Hey, here is a better look and i don't have a patent so have at it. Ha, You can also use 20" front BMX wheels. I used like 12 or 13 inch pneumatics from Harbor Freight and 5/8 pretty long bolts for the ax. Make sure you measure both 2x4 braces to get bolts long enough. I used 1 x 5 1/2 treated for the base on this one. You can make it heavier but then the extra weight makes it more bulky. I fasten it with a couple eye bolts and winch strap to the base. You can balance the boat so you can pick the boat up with 2 fingers and wheel it around. Warning: do not try this on your big rigs. Huh


----------



## turkeyt

MuskieJim said:


> Here is my rig at the PMTT last year. What I like about it is we can troll anywhere from 8 to 20 rods depending on how many people I have on board.

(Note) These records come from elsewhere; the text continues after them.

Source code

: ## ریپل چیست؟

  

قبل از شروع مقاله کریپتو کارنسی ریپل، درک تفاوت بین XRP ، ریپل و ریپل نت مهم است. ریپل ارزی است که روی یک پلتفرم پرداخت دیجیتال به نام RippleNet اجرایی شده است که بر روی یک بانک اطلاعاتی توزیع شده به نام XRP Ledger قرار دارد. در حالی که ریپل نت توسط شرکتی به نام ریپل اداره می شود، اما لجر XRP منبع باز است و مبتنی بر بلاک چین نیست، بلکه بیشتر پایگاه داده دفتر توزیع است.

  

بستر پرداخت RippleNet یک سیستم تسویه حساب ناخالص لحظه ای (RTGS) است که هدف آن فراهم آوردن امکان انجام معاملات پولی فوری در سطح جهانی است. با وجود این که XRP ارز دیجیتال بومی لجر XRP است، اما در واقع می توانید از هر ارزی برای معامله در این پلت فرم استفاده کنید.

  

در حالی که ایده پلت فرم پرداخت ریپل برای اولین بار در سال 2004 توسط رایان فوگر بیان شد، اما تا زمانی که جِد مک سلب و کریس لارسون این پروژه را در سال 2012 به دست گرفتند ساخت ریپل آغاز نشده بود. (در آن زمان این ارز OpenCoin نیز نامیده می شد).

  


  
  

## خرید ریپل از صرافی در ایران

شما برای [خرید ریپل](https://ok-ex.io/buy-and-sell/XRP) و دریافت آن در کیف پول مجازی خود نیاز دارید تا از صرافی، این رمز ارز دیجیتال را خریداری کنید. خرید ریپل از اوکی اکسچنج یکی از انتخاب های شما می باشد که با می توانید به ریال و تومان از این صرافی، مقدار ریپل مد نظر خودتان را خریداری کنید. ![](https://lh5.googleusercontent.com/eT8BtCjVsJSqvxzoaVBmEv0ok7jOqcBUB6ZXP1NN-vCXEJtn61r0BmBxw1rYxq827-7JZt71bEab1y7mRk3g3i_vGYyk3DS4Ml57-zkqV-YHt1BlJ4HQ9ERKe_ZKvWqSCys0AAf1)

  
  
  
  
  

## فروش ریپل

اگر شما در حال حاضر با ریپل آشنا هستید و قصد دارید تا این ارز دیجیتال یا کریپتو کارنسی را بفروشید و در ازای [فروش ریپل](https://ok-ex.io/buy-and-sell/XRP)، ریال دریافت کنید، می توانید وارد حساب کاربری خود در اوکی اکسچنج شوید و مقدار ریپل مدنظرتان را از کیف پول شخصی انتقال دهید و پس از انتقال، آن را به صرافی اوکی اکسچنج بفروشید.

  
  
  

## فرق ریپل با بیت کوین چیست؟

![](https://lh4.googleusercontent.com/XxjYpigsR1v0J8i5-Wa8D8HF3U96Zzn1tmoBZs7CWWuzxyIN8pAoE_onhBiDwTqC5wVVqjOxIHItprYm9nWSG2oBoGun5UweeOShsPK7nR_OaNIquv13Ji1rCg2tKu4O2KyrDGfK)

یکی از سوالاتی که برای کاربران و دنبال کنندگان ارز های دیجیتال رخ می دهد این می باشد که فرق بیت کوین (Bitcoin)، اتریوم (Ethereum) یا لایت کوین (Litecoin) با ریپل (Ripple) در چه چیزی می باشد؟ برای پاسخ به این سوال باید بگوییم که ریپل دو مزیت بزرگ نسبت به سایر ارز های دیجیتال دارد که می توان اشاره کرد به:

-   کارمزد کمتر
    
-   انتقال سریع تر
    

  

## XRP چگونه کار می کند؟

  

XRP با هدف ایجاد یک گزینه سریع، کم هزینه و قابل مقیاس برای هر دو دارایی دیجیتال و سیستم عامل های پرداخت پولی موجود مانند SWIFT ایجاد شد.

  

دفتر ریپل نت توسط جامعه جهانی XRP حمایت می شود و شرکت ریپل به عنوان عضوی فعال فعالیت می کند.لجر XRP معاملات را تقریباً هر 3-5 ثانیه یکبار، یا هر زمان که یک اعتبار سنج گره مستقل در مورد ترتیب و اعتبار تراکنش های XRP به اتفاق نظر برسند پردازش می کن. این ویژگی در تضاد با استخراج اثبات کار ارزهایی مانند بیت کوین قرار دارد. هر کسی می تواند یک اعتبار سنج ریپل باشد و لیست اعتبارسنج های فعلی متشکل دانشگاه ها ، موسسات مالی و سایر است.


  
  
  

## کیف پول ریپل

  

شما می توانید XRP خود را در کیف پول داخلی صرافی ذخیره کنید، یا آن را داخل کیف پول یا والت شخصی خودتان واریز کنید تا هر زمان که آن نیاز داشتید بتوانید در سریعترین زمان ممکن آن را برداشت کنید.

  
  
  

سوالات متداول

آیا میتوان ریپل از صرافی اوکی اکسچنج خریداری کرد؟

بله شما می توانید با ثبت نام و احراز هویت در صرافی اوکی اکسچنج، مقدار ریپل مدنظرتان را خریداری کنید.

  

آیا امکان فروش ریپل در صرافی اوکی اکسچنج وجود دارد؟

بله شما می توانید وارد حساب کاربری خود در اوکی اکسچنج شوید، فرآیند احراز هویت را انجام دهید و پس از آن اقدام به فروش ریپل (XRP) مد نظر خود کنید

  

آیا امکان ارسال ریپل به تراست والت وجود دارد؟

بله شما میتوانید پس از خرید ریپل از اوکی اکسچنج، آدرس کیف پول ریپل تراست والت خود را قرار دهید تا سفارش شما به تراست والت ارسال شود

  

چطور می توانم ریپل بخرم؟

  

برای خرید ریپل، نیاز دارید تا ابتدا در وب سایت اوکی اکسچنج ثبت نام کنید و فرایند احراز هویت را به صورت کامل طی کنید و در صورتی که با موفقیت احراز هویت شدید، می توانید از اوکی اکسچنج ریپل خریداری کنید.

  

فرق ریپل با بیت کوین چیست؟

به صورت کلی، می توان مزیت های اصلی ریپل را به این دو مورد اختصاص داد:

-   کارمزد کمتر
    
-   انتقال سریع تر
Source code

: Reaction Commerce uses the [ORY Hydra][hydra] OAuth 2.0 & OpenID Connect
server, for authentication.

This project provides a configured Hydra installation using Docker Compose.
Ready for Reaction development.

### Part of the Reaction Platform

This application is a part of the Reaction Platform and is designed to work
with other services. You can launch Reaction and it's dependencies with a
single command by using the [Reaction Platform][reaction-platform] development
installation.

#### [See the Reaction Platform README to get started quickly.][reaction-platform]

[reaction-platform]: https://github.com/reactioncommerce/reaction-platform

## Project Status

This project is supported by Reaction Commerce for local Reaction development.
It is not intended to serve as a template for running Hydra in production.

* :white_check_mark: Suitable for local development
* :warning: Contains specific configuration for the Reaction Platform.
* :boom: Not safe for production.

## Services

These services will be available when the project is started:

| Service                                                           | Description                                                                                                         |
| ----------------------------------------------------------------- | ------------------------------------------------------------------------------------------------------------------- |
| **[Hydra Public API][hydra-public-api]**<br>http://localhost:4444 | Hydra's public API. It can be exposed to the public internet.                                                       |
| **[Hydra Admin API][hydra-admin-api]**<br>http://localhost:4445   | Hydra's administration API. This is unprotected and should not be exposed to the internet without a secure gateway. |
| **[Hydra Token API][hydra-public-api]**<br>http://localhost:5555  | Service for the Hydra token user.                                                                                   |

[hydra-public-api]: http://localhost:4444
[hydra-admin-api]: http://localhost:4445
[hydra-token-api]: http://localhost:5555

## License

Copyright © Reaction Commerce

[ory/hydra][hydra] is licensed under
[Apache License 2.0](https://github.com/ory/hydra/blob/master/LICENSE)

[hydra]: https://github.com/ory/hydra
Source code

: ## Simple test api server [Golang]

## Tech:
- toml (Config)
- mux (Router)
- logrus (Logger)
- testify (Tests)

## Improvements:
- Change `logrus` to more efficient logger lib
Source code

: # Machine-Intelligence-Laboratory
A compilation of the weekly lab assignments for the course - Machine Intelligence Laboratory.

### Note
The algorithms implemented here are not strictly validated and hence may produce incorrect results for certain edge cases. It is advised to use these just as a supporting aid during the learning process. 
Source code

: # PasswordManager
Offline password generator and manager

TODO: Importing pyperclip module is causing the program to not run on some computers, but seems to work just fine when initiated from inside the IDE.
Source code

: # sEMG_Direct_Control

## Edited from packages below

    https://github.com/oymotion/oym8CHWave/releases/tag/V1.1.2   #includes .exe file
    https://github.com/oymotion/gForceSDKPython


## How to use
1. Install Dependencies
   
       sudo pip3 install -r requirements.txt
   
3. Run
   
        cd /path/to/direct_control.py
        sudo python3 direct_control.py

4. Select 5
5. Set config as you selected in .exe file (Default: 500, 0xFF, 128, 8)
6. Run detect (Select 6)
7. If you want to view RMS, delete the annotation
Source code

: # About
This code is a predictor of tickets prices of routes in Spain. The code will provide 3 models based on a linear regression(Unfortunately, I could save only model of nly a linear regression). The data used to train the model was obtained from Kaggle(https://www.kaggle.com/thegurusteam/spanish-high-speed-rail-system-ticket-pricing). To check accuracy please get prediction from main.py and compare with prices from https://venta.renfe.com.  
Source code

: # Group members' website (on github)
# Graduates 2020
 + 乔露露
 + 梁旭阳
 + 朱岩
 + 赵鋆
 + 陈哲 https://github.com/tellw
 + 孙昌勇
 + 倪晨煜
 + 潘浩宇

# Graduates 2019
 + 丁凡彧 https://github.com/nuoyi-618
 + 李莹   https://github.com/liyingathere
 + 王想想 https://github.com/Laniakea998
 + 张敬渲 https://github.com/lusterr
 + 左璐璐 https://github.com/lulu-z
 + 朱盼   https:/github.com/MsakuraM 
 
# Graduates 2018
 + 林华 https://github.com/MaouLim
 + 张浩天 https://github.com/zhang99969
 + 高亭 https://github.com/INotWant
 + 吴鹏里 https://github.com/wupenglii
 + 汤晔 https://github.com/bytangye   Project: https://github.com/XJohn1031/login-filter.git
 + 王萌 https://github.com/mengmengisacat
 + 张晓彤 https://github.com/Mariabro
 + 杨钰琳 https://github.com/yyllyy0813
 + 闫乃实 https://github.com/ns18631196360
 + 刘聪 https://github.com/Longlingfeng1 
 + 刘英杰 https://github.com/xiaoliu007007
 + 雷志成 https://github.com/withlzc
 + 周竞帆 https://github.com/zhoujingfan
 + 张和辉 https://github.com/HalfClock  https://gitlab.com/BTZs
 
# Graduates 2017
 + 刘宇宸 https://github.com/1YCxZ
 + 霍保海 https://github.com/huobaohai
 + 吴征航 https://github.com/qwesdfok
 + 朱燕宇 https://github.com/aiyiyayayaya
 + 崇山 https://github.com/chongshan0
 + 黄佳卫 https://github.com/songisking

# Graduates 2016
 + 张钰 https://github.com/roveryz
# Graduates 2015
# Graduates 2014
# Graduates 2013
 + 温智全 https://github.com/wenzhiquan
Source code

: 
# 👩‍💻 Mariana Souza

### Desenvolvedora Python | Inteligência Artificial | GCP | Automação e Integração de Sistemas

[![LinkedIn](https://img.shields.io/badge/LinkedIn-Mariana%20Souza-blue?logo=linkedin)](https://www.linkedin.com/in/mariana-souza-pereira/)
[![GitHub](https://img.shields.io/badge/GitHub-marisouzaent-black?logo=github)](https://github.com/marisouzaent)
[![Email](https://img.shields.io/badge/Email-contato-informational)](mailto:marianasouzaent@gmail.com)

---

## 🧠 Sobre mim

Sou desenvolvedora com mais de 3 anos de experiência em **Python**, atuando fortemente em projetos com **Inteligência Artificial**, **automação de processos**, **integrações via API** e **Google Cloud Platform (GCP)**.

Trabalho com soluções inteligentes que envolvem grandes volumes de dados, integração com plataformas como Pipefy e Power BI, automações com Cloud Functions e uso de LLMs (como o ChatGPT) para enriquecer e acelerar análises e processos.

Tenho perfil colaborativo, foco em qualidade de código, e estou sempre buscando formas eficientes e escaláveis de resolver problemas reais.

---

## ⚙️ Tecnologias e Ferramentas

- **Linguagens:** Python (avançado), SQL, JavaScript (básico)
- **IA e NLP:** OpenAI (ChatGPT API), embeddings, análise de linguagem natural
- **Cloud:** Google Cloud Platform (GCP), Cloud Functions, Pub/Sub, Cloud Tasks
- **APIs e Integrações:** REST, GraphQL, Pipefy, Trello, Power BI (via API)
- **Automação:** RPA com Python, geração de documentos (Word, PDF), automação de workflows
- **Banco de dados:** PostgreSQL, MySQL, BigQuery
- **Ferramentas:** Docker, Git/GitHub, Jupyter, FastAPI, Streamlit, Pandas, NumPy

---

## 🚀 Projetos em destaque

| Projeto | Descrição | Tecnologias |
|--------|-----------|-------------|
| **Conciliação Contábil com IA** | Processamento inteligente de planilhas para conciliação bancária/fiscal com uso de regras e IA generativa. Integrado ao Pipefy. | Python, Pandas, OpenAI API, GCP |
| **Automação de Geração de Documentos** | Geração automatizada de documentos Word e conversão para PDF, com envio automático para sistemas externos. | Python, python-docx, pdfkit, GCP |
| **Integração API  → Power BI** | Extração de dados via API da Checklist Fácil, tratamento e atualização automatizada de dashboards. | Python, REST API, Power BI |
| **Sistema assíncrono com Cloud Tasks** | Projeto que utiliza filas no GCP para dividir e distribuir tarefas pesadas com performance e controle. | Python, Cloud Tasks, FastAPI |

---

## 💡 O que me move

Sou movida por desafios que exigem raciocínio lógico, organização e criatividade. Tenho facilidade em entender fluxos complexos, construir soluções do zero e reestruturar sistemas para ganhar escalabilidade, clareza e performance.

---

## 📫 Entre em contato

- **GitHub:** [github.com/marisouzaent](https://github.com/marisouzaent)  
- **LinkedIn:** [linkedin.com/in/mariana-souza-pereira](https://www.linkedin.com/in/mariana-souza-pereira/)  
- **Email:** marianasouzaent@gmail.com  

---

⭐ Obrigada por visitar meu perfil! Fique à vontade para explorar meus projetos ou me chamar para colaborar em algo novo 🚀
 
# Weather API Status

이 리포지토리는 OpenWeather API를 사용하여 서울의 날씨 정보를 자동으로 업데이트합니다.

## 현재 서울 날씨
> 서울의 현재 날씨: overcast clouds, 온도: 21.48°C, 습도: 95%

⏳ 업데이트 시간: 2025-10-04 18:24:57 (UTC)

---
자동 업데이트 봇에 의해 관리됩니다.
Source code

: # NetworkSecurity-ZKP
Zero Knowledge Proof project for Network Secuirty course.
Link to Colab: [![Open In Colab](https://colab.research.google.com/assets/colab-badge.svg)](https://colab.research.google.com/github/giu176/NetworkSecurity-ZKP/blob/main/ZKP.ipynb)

I also love having a bathroom and showing off the nice deer I shot last year. Downsides would be having to turn around often to pick up drunk passengers who fell overboard and the limited 12 mph top speed.


Man, The next time you get that buggy out on the water give me a yell. I will bring the grill and the steaks!!


----------



## Legend killer

turkeyt said:


> Most folks on here are not in the market for a 20 grand muskie boat. Some of the places i fish you do good to keep from falling down the bank and into the water just to launch. For me i own other boats where i can go out on the pretty water and kick back. For the most part give us a boat that i can beat the crap out of and get some slime on it. Tite lines


Most people can't afford a 60k ranger or a 40k Lund. That is the point of the thread. Giving people ideas for a boat for them.


----------



## Bulldawg

Catproinnovations said:


> This here my toothy critter Muskie fishin' machine i love it for its versatility, custom beverage holder, and well.... Overall it's good looks! What I dislike about it is well...... Nothin!! I just love dis here fishin boat it's a new model styrofoam deluxe 2013 hope it's real nicccce!
> 
> 
> Outdoor Hub mobile, the outdoor information engine


I have fished on this boat myself , and must say it is hell of a humm dinger of a boat . MUSKY SLAYING MACHINE , I just hope you dont get drunk out musky fishing sometime and catch it on fire before next years summer musky fishing trips .


----------



## fishing_marshall

Jim and Chad have the best musky boats for sure.


----------



## jlami

turkeyt said:


> Hey, here is a better look and i don't have a patent so have at it. Ha, You can also use 20" front BMX wheels. I used like 12 or 13 inch pneumatics from Harbor Freight and 5/8 pretty long bolts for the ax. Make sure you measure both 2x4 braces to get bolts long enough. I used 1 x 5 1/2 treated for the base on this one. You can make it heavier but then the extra weight makes it more bulky. I fasten it with a couple eye bolts and winch strap to the base. You can balance the boat so you can pick the boat up with 2 fingers and wheel it around. Warning: do not try this on your big rigs. Huh


I think I am going to tweak it a little and use casters, put one up front and one in back while I repaint the trailer.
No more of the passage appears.